• Data to process
:::::
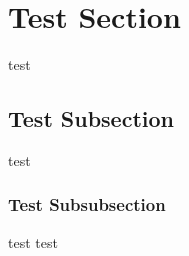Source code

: \section{Test Section}
test
\subsection{Test Subsection}
test
\subsubsection{Test Subsubsection}
test
test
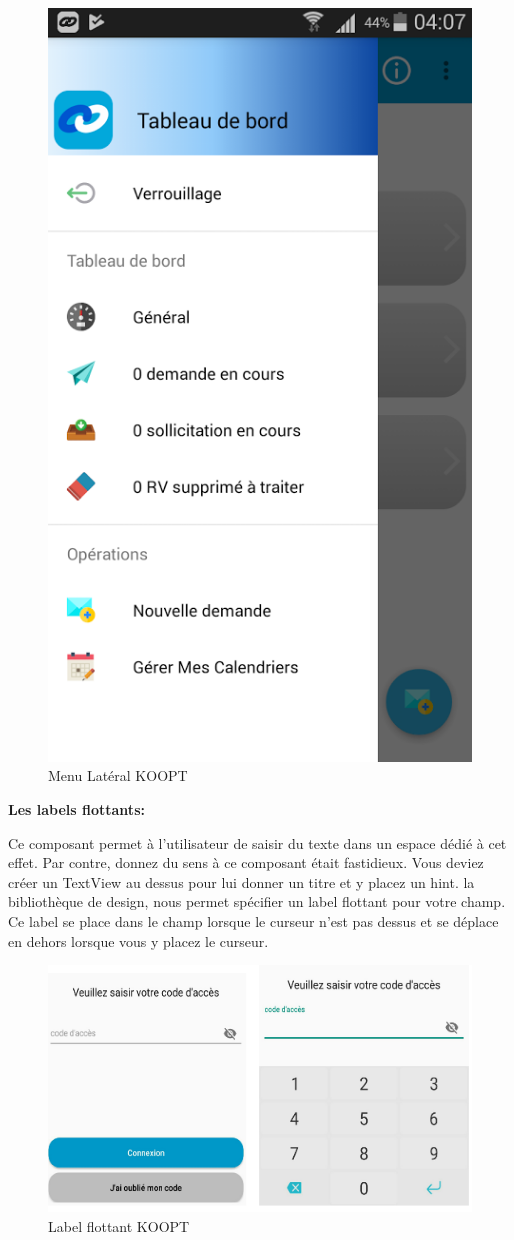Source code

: \begin{figure}[H]
\begin{center}
\includegraphics[width=0.5\linewidth]{images/menu_lateral}
\end{center}
\caption{Menu Latéral KOOPT}
\label{fig:3}
\end{figure}




\textbf{Les labels flottants:}
 
 
Ce composant permet à l'utilisateur de saisir du texte dans un espace dédié à cet effet. Par contre, donnez du sens à ce composant était fastidieux. Vous deviez créer un TextView au dessus pour lui donner un titre et y placez un hint.
la bibliothèque de design, nous permet spécifier un label flottant pour votre champ. Ce label se place dans le champ lorsque le curseur n'est pas dessus et se déplace en dehors lorsque vous y placez le curseur.

\begin{figure}[H]
\begin{center}
\includegraphics[width=1\linewidth]{images/label_flottant}
\end{center}
\caption{Label flottant KOOPT}
\label{fig:5}
\end{figure}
:::::
• Task description
Reproduce each entry exactly, without the pictures.

• Result
Source code

: \section{Test Section}
test
\subsection{Test Subsection}
test
\subsubsection{Test Subsubsection}
test
test
Source code

: \begin{figure}[H]
\begin{center}
\includegraphics[width=0.5\linewidth]{images/menu_lateral}
\end{center}
\caption{Menu Latéral KOOPT}
\label{fig:3}
\end{figure}




\textbf{Les labels flottants:}
 
 
Ce composant permet à l'utilisateur de saisir du texte dans un espace dédié à cet effet. Par contre, donnez du sens à ce composant était fastidieux. Vous deviez créer un TextView au dessus pour lui donner un titre et y placez un hint.
la bibliothèque de design, nous permet spécifier un label flottant pour votre champ. Ce label se place dans le champ lorsque le curseur n'est pas dessus et se déplace en dehors lorsque vous y placez le curseur.

\begin{figure}[H]
\begin{center}
\includegraphics[width=1\linewidth]{images/label_flottant}
\end{center}
\caption{Label flottant KOOPT}
\label{fig:5}
\end{figure}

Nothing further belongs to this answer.